In this study, we reported a high concentration of TNF-α in stage III TNBC compared to ER-, PR-, and HER2-positive samples. The lack of clinically significant ER, PR, and HER2 receptor levels is a characteristic of TNBC. This particular type of breast cancer represents 15 - 20% of all breast cancer cases and is more common in younger women (< 35 years) (11). It has a 77% survival rate, is typically diagnosed at an advanced stage, carries a significant risk of metastasis, and demonstrates a poor response to therapy (11).

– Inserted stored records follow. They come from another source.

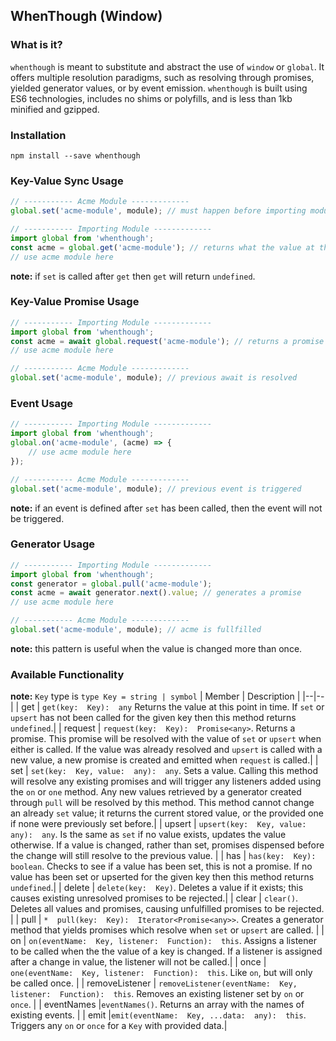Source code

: 

## WhenThough (Window)

### What is it?

`whenthough` is meant to substitute and abstract the use of `window` or `global`. It offers multiple resolution paradigms, such as resolving through promises, yielded generator values, or by event emission. `whenthough` is built using ES6 technologies, includes no shims or polyfills, and is less than 1kb minified and gzipped. 

### Installation
```
npm install --save whenthough
``` 
### Key-Value Sync Usage
```javascript
// ----------- Acme Module -------------
global.set('acme-module', module); // must happen before importing module calls get

// ----------- Importing Module -------------
import global from 'whenthough';
const acme = global.get('acme-module'); // returns what the value at this point in time
// use acme module here
```
**note:** if `set` is called after `get` then `get` will return `undefined`. 

### Key-Value Promise Usage
```javascript
// ----------- Importing Module -------------
import global from 'whenthough';
const acme = await global.request('acme-module'); // returns a promise
// use acme module here

// ----------- Acme Module -------------
global.set('acme-module', module); // previous await is resolved
```
### Event Usage
```javascript
// ----------- Importing Module -------------
import global from 'whenthough';
global.on('acme-module', (acme) => {
	// use acme module here
});

// ----------- Acme Module -------------
global.set('acme-module', module); // previous event is triggered
```
**note:** if an event is defined after `set` has been called, then the event will not be triggered.

### Generator Usage
```javascript
// ----------- Importing Module -------------
import global from 'whenthough';
const generator = global.pull('acme-module');
const acme = await generator.next().value; // generates a promise
// use acme module here

// ----------- Acme Module -------------
global.set('acme-module', module); // acme is fullfilled

```
**note:** this pattern is useful when the value is changed more than once.
### Available Functionality
**note:** `Key` type is `type Key = string | symbol` 
| Member | Description |
|--|--|
| get | `get(key:  Key):  any` Returns the value at this point in time. If `set` or `upsert` has not been called for the given key then this method returns `undefined`.|
| request | `request(key:  Key):  Promise<any>`. Returns a promise. This promise will be resolved with the value of `set` or `upsert` when either is called. If the value was already resolved and `upsert` is called with a new value, a new promise is created and emitted when `request` is called.|
| set | `set(key:  Key, value:  any):  any`. Sets a value. Calling this method will resolve any existing promises and will trigger any listeners added using the `on` or `one` method. Any new values retrieved by a generator created through `pull` will be resolved by this method. This method cannot change an already `set` value; it returns the current stored value, or the provided one if none were previously set before.|
| upsert | `upsert(key:  Key, value:  any):  any`.  Is the same as `set` if no value exists, updates the value otherwise. If a value is changed, rather than set, promises dispensed before the change will still resolve to the previous value. |
| has | `has(key:  Key):  boolean`. Checks to see if a value has been set, this is not a promise. If no value has been set or upserted for the given key then this method returns `undefined`.|
| delete | `delete(key:  Key)`. Deletes a value if it exists; this causes existing unresolved promises to be rejected.|
| clear | `clear()`. Deletes all values and promises, causing unfulfilled promises to be rejected. |
| pull | `*  pull(key:  Key):  Iterator<Promise<any>>`. Creates a generator method that yields promises which resolve when `set` or `upsert` are called. |
| on | `on(eventName:  Key, listener:  Function):  this`. Assigns a listener to be called when the the value of a key is changed. If a listener is assigned after a change in value, the listener will not be called.|
| once | `one(eventName:  Key, listener:  Function):  this`. Like `on`, but will only be called once. |
| removeListener | `removeListener(eventName:  Key, listener:  Function):  this`. Removes an existing listener set by `on` or `once`. |
| eventNames |`eventNames()`. Returns an array with the names of existing events. |
| emit |`emit(eventName:  Key, ...data:  any):  this`. Triggers any `on` or `once` for a `Key` with provided data.|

The results of different studies regarding the role of TNF-α in TNBC are contradictory. Qiao et al. showed that TNF-α causes apoptosis in BT549 cells, downregulates anti-apoptotic genes, and increases the expression of pro-apoptotic genes. In contrast, Qiao et al. also reported that TNF-α has a malignant effect (12). Another study demonstrated that TNF-α did not trigger apoptosis in TNBC cell lines (13). Some reports have shown that TNF-α is associated with cancer cell motility, invasion, and epithelial-mesenchymal transition (EMT) (14, 15). Consistent with these studies, we reported a high concentration of TNF-α in patients with stage III breast cancer.

An important protein involved in malignancy induced by TNF-α is MMP-9, which is activated by TNFα-induced AP-1 activation (16) or CDKNA1/p21 (17), and can act as an oncogene (18). Another contributing factor is the A20 protein, which stimulates the inflammatory IL-6/phospho-STAT3 pathway. This pathway upregulates HSP70 and inflammatory cytokine production, including IL-6, IL-8, CCL5, and TGF-β, upon TNFα stimulation. In TNBC cell lines, this results in an aggressive phenotype, increased metastatic potential, and the production of cancer stem cells (19, 20).